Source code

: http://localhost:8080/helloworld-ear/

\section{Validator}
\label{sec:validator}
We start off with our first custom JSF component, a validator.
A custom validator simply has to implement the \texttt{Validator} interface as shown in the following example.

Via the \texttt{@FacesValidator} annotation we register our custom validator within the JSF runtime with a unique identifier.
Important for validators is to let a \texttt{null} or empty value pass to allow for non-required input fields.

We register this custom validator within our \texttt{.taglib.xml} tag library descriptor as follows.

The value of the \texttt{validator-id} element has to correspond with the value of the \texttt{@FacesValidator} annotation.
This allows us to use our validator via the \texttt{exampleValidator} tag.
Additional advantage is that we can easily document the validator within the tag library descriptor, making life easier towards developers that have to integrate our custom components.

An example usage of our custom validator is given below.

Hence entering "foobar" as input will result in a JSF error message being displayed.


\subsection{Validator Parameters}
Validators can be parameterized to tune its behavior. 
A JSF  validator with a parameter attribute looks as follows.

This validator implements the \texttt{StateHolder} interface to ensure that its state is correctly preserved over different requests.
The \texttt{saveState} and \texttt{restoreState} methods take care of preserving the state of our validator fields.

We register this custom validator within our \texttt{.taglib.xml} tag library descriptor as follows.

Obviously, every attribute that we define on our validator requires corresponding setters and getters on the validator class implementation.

________________________________________

Problem description - Starting at the line that contains "A custom validator", output each remaining line of the listing, the last line included, exactly as it appears.

Solution below -
A custom validator simply has to implement the \texttt{Validator} interface as shown in the following example.

Via the \texttt{@FacesValidator} annotation we register our custom validator within the JSF runtime with a unique identifier.
Important for validators is to let a \texttt{null} or empty value pass to allow for non-required input fields.

We register this custom validator within our \texttt{.taglib.xml} tag library descriptor as follows.

The value of the \texttt{validator-id} element has to correspond with the value of the \texttt{@FacesValidator} annotation.
This allows us to use our validator via the \texttt{exampleValidator} tag.
Additional advantage is that we can easily document the validator within the tag library descriptor, making life easier towards developers that have to integrate our custom components.

An example usage of our custom validator is given below.

Hence entering "foobar" as input will result in a JSF error message being displayed.


\subsection{Validator Parameters}
Validators can be parameterized to tune its behavior. 
A JSF  validator with a parameter attribute looks as follows.

This validator implements the \texttt{StateHolder} interface to ensure that its state is correctly preserved over different requests.
The \texttt{saveState} and \texttt{restoreState} methods take care of preserving the state of our validator fields.

We register this custom validator within our \texttt{.taglib.xml} tag library descriptor as follows.

Obviously, every attribute that we define on our validator requires corresponding setters and getters on the validator class implementation.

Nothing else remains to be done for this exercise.